_Problem_.
In the listing that follows, print every line exactly and leave the images out.

_Dataset records_.
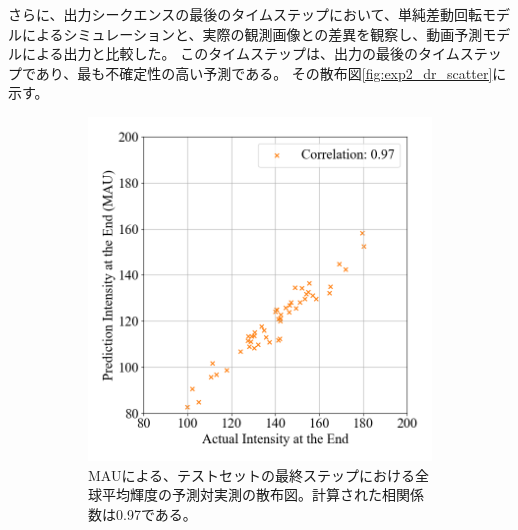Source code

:         さらに、出力シークエンスの最後のタイムステップにおいて、単純差動回転モデルによるシミュレーションと、実際の観測画像との差異を観察し、動画予測モデルによる出力と比較した。
        このタイムステップは、出力の最後のタイムステップであり、最も不確定性の高い予測である。
        その散布図\ref{fig:exp2_dr_scatter}に示す。
        \begin{figure}[htbp]
          \begin{subfigure}[b]{0.55\textwidth}
            \centering
            \includegraphics[width=\textwidth]{figures/exp2/intensity_scatter_gt_pd.png}
            \caption{MAUによる、テストセットの最終ステップにおける全球平均輝度の予測対実測の散布図。計算された相関係数は0.97である。}
          \end{subfigure}
          \begin{subfigure}[b]{0.55\textwidth}
            \centering

\end{subfigure}
\end{figure}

_Response to the exercise_.
Source code

:         さらに、出力シークエンスの最後のタイムステップにおいて、単純差動回転モデルによるシミュレーションと、実際の観測画像との差異を観察し、動画予測モデルによる出力と比較した。
        このタイムステップは、出力の最後のタイムステップであり、最も不確定性の高い予測である。
        その散布図\ref{fig:exp2_dr_scatter}に示す。
        \begin{figure}[htbp]
          \begin{subfigure}[b]{0.55\textwidth}
            \centering
            \includegraphics[width=\textwidth]{figures/exp2/intensity_scatter_gt_pd.png}
            \caption{MAUによる、テストセットの最終ステップにおける全球平均輝度の予測対実測の散布図。計算された相関係数は0.97である。}
          \end{subfigure}
          \begin{subfigure}[b]{0.55\textwidth}
            \centering

\end{subfigure}
\end{figure}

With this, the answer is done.